= EXERCISE DETAILS =
Repeat the records below line by line, exactly, finishing on the line that contains "## PLEASE READ: IMPORTANT".

[Source texts of formatted documents]

>>

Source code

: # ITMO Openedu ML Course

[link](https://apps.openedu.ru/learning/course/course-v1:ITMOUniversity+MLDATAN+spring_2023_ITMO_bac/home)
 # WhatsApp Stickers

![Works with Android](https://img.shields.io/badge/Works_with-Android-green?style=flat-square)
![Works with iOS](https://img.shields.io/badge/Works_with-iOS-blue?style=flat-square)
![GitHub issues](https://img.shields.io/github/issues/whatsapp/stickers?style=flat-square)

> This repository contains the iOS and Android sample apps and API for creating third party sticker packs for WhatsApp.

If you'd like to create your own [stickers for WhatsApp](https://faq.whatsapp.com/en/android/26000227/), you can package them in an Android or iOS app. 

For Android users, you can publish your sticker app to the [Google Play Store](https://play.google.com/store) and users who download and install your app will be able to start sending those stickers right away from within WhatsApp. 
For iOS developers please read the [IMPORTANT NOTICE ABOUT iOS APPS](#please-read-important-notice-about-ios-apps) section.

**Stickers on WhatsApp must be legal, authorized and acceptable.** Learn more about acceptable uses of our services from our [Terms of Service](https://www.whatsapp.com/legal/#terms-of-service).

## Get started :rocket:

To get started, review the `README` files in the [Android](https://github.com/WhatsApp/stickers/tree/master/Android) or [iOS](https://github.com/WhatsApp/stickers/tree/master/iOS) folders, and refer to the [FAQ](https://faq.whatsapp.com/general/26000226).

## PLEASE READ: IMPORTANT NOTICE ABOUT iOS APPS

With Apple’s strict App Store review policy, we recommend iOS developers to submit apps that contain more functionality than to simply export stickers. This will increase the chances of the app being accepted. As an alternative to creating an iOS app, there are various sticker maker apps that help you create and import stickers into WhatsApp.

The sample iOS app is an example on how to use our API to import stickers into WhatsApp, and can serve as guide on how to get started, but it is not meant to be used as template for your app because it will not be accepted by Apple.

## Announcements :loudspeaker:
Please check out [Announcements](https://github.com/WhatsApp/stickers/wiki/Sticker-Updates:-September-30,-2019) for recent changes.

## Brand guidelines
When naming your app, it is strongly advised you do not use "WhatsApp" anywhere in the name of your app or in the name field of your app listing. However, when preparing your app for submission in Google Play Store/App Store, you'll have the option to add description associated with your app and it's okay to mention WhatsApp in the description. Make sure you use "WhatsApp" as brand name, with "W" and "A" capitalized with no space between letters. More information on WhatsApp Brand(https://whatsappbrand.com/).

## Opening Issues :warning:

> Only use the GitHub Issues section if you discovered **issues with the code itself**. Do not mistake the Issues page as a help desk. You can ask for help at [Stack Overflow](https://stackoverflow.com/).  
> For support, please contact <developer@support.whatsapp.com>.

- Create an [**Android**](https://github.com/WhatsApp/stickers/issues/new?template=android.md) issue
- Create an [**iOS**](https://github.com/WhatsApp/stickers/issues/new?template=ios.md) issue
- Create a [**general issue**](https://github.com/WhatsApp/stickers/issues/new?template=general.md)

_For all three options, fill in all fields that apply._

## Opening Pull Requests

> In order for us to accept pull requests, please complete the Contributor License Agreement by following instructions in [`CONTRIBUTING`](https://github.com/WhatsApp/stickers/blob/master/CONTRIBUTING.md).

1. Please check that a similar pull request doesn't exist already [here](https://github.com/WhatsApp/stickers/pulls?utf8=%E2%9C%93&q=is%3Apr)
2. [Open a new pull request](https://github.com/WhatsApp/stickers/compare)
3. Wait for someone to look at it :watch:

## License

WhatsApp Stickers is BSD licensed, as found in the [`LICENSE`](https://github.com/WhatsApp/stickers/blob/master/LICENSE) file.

<<

= ANSWER TO THE EXERCISE =
Source code

: # ITMO Openedu ML Course

[link](https://apps.openedu.ru/learning/course/course-v1:ITMOUniversity+MLDATAN+spring_2023_ITMO_bac/home)
 # WhatsApp Stickers

![Works with Android](https://img.shields.io/badge/Works_with-Android-green?style=flat-square)
![Works with iOS](https://img.shields.io/badge/Works_with-iOS-blue?style=flat-square)
![GitHub issues](https://img.shields.io/github/issues/whatsapp/stickers?style=flat-square)

> This repository contains the iOS and Android sample apps and API for creating third party sticker packs for WhatsApp.

If you'd like to create your own [stickers for WhatsApp](https://faq.whatsapp.com/en/android/26000227/), you can package them in an Android or iOS app. 

For Android users, you can publish your sticker app to the [Google Play Store](https://play.google.com/store) and users who download and install your app will be able to start sending those stickers right away from within WhatsApp. 
For iOS developers please read the [IMPORTANT NOTICE ABOUT iOS APPS](#please-read-important-notice-about-ios-apps) section.

**Stickers on WhatsApp must be legal, authorized and acceptable.** Learn more about acceptable uses of our services from our [Terms of Service](https://www.whatsapp.com/legal/#terms-of-service).

## Get started :rocket:

To get started, review the `README` files in the [Android](https://github.com/WhatsApp/stickers/tree/master/Android) or [iOS](https://github.com/WhatsApp/stickers/tree/master/iOS) folders, and refer to the [FAQ](https://faq.whatsapp.com/general/26000226).

## PLEASE READ: IMPORTANT NOTICE ABOUT iOS APPS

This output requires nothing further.